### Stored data
★ ★ ★ ★ ★ ★ ★

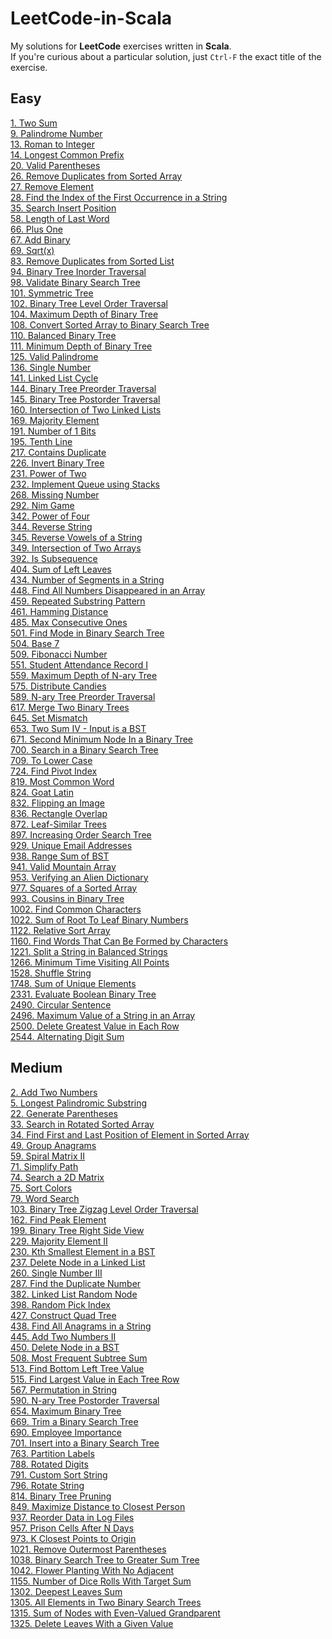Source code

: # LeetCode-in-Scala

My solutions for **LeetCode** exercises written in **Scala**. \
If you're curious about a particular solution, just `Ctrl-F` the exact title of the exercise.

## Easy

[1. Two Sum](src/TwoSum/Solution.scala) \
[9. Palindrome Number](src/IsPalindrome/Solution.scala) \
[13. Roman to Integer](src/RomanToInt/Solution.scala) \
[14. Longest Common Prefix](src/LongestCommonPrefix/Solution.scala) \
[20. Valid Parentheses](src/ValidParanth/Solution.scala) \
[26. Remove Duplicates from Sorted Array](src/RemoveDuplicates/Solution.scala) \
[27. Remove Element](src/RemoveElement/Solution.scala) \
[28. Find the Index of the First Occurrence in a String](src/NeedleHaytstack/Solution.scala) \
[35. Search Insert Position](src/BinarySearch/Solution.scala) \
[58. Length of Last Word](src/LengthOfLastWord/Solution.scala) \
[66. Plus One](src/AddOne/Solution.scala) \
[67. Add Binary](src/AddBinary/Solution.scala) \
[69. Sqrt(x)](src/MySqrt/Solution.scala) \
[83. Remove Duplicates from Sorted List](src/DeleteDuplicates/Solution.scala) \
[94. Binary Tree Inorder Traversal](src/InorderTraversal/Solution.scala) \
[98. Validate Binary Search Tree](src/IsValidBST/Solution.scala) \
[101. Symmetric Tree](src/IsSymmetric/Solution.scala) \
[102. Binary Tree Level Order Traversal](src/LevelOrder/Solution.scala) \
[104. Maximum Depth of Binary Tree](src/MaxDepth/Solution.scala) \
[108. Convert Sorted Array to Binary Search Tree](src/SortedArrayToBST/Solution.scala) \
[110. Balanced Binary Tree](src/IsBalanced/Solution.scala) \
[111. Minimum Depth of Binary Tree](src/MinDepth/Solution.scala) \
[125. Valid Palindrome](src/IsPalindromeString/Solution.scala) \
[136. Single Number](src/SingleNumberI/Solution.scala) \
[141. Linked List Cycle](src/HasCycle/Solution.scala) \
[144. Binary Tree Preorder Traversal](src/PreorderTraversal/Solution.scala) \
[145. Binary Tree Postorder Traversal](src/PostorderTraversal/Solution.scala) \
[160. Intersection of Two Linked Lists](src/GetIntersectionNode/Solution.scala) \
[169. Majority Element](src/MajorityElement/Solution.scala) \
[191. Number of 1 Bits](src/Hamming/Solution.scala) \
[195. Tenth Line](src/TenthLine/solution.sh) \
[217. Contains Duplicate](src/ContainsDuplicates/Solution.scala) \
[226. Invert Binary Tree](src/InvertBT/Solution.scala) \
[231. Power of Two](src/PowerOfTwo/Solution.scala) \
[232. Implement Queue using Stacks](src/MyQueue/MyQueue.scala) \
[268. Missing Number](src/MissingNumber/Solution.scala) \
[292. Nim Game](src/NimGame/Solution.scala) \
[342. Power of Four](src/IsPowerOf4/Solution.scala) \
[344. Reverse String](src/ReverseString/Solution.scala) \
[345. Reverse Vowels of a String](src/ReverseVowel/Solution.scala) \
[349. Intersection of Two Arrays](src/Intersection/Solution.scala) \
[392. Is Subsequence](src/IsSubsequence/Solution.scala) \
[404. Sum of Left Leaves](src/LeftSumBT/Solution.scala) \
[434. Number of Segments in a String](src/CountSegments/Solution.scala) \
[448. Find All Numbers Disappeared in an Array](src/DissapNums/Solution.scala) \
[459. Repeated Substring Pattern](src/RepeatedSubstring/Solution.scala) \
[461. Hamming Distance](src/HammingBinaryDistance/Solution.scala) \
[485. Max Consecutive Ones](src/FindMaxConsecutiveOnes/Solution.scala) \
[501. Find Mode in Binary Search Tree](src/FindMode/Solution.scala) \
[504. Base 7](src/ConvertToBase7/Solution.scala) \
[509. Fibonacci Number](src/Fibo/Solution.scala) \
[551. Student Attendance Record I](src/CheckRecord/Solution.scala) \
[559. Maximum Depth of N-ary Tree](src/NaryMaxDepth/Solution.scala) \
[575. Distribute Candies](src/Candies/Solution.scala) \
[589. N-ary Tree Preorder Traversal](src/NaryTreePreorderTraversal/Solution.scala) \
[617. Merge Two Binary Trees](src/MergeTrees/Solution.scala) \
[645. Set Mismatch](src/FindErrorNums/Solution.scala) \
[653. Two Sum IV - Input is a BST](src/TwoSumBT/Solution.scala) \
[671. Second Minimum Node In a Binary Tree](src/FindSecondMinimumValue/Solution.scala) \
[700. Search in a Binary Search Tree](src/SearchBST/Solution.scala) \
[709. To Lower Case](/src/ToLowerCase/Solution.scala) \
[724. Find Pivot Index](src/PivotIndex/Solution.scala) \
[819. Most Common Word](src/BannedWords/Solution.scala) \
[824. Goat Latin](src/ToGoatLatin/Solution.scala) \
[832. Flipping an Image](src/FlipInvert/Solution.scala) \
[836. Rectangle Overlap](src/RectangleOverlap/Solution.scala) \
[872. Leaf-Similar Trees](src/LeafSimilar/Solution.scala) \
[897. Increasing Order Search Tree](src/IncreasingBST/Solution.scala) \
[929. Unique Email Addresses](src/UniqueEmails/Solution.scala) \
[938. Range Sum of BST](src/RangeSumBST/Solution.scala) \
[941. Valid Mountain Array](src/MountainArray/Solution.scala) \
[953. Verifying an Alien Dictionary](src/AlienLanguage/Solution.scala) \
[977. Squares of a Sorted Array](src/SquareOrder/Solution.scala) \
[993. Cousins in Binary Tree](src/IsCousins/Solution.scala) \
[1002. Find Common Characters](src/CommonLetters/Solution.scala) \
[1022. Sum of Root To Leaf Binary Numbers](src/SumBT/Solution.scala) \
[1122. Relative Sort Array](src/RelativeSort/Solution.scala) \
[1160. Find Words That Can Be Formed by Characters](src/GoodString/Solution.scala) \
[1221. Split a String in Balanced Strings](src/BalancedStrings/Solution.scala) \
[1266. Minimum Time Visiting All Points](src/ShortestPoint/Solution.scala) \
[1528. Shuffle String](src/ShuffleString/Solution.scala) \
[1748. Sum of Unique Elements](src/SumOfUnique/Solution.scala) \
[2331. Evaluate Boolean Binary Tree](src/EvaluateTree/Solution.scala) \
[2490. Circular Sentence](src/IsCircularSentence/Solution.scala) \
[2496. Maximum Value of a String in an Array](src/MaximumValue/Solution.scala) \
[2500. Delete Greatest Value in Each Row](src/DeleteGreatestValue/Solution.scala) \
[2544. Alternating Digit Sum](src/AlternatingDigitSum/Solution.scala)

## Medium

[2. Add Two Numbers](src/AddLists/Solution.scala) \
[5. Longest Palindromic Substring](src/LongestPalindrome/Solution.scala) \
[22. Generate Parentheses](src/GenerateParenthesis/Solution.scala) \
[33. Search in Rotated Sorted Array](src/SearchRotated/Solution.scala) \
[34. Find First and Last Position of Element in Sorted Array](src/FirstAndLast/Solution.scala) \
[49. Group Anagrams](src/Anagrams/Solution.scala) \
[59. Spiral Matrix II](src/Spiral/Solution.scala) \
[71. Simplify Path](src/SimplifyPath/Solution.scala) \
[74. Search a 2D Matrix](src/SearchMatrix/Solution.scala) \
[75. Sort Colors](src/SortColors/Solution.scala) \
[79. Word Search](src/WordSearch/Solution.scala) \
[103. Binary Tree Zigzag Level Order Traversal](src/ZigZagLevelOrder/Solution.scala) \
[162. Find Peak Element](src/Peak/Solution.scala) \
[199. Binary Tree Right Side View](src/RightSideBT/Solution.scala) \
[229. Majority Element II](src/Majority/Solution.scala) \
[230. Kth Smallest Element in a BST](src/KthSmallest/Solution.scala) \
[237. Delete Node in a Linked List](src/DeleteNode/Solution.scala) \
[260. Single Number III](src/SingleNumber/Solution.scala) \
[287. Find the Duplicate Number](src/DuplicateNumber/Solution.scala) \
[382. Linked List Random Node](src/GetRandom/Solution.scala) \
[398. Random Pick Index](src/Pick/Solution.scala) \
[427. Construct Quad Tree](src/ConstructQuadTree/Solution.scala) \
[438. Find All Anagrams in a String](src/FindAnagrams/Solution.scala) \
[445. Add Two Numbers II](src/SumLinkedLists/Solution.scala) \
[450. Delete Node in a BST](src/DeleteNodeBT/Solution.scala) \
[508. Most Frequent Subtree Sum](src/FindFrequentTreeSum/Solution.scala) \
[513. Find Bottom Left Tree Value](src/FindBottomLeftValue/Solution.scala) \
[515. Find Largest Value in Each Tree Row](src/MaxEachLevelBT/Solution.scala) \
[567. Permutation in String](src/CheckInclusion//Solution.scala) \
[590. N-ary Tree Postorder Traversal](src/Postorder/Solution.scala) \
[654. Maximum Binary Tree](src/ConstructMaximumBT/Solution.scala) \
[669. Trim a Binary Search Tree](src/TrimBST/Solution.scala) \
[690. Employee Importance](src/EmployeeImportance/Solution.scala) \
[701. Insert into a Binary Search Tree](src/InsertIntoBST/Solution.scala) \
[763. Partition Labels](src/StringPartition/Solution.scala) \
[788. Rotated Digits](src/RotateDig/Solution.scala) \
[791. Custom Sort String](src/CustomOrder/Solution.scala) \
[796. Rotate String](src/RotateShift/Solution.scala) \
[814. Binary Tree Pruning](src/PruneTree/Solution.scala) \
[849. Maximize Distance to Closest Person](src/MaxSeatDist/Solution.scala) \
[937. Reorder Data in Log Files](src/Logs/Solution.scala) \
[957. Prison Cells After N Days](src/Prison/Solution.scala) \
[973. K Closest Points to Origin](src/ClosestK/Solution.scala) \
[1021. Remove Outermost Parentheses](src/PrimitiveParenth/Solution.scala) \
[1038. Binary Search Tree to Greater Sum Tree](src/BSTtoGST/Solution.scala) \
[1042. Flower Planting With No Adjacent](src/Garden/Solution.scala) \
[1155. Number of Dice Rolls With Target Sum](src/RollsToTarget/Solution.scala) \
[1302. Deepest Leaves Sum](src/DeepestLeavesSum/Solution.scala) \
[1305. All Elements in Two Binary Search Trees](src/GetAllElements/Solution.scala) \
[1315. Sum of Nodes with Even-Valued Grandparent](src/GrandfatherSum/Solution.scala) \
[1325. Delete Leaves With a Given Value](src/RemoveLeafNodes/Solution.scala)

★ ★ ★ ★ ★ ★ ★

### TASK TO CARRY OUT
From the records above, copy out the line with "[508. Most Frequent", the line with "[654. Maximum Binary", and every line between them, word for word.

### FINAL ANSWER
[508. Most Frequent Subtree Sum](src/FindFrequentTreeSum/Solution.scala) \
[513. Find Bottom Left Tree Value](src/FindBottomLeftValue/Solution.scala) \
[515. Find Largest Value in Each Tree Row](src/MaxEachLevelBT/Solution.scala) \
[567. Permutation in String](src/CheckInclusion//Solution.scala) \
[590. N-ary Tree Postorder Traversal](src/Postorder/Solution.scala) \
[654. Maximum Binary Tree](src/ConstructMaximumBT/Solution.scala) \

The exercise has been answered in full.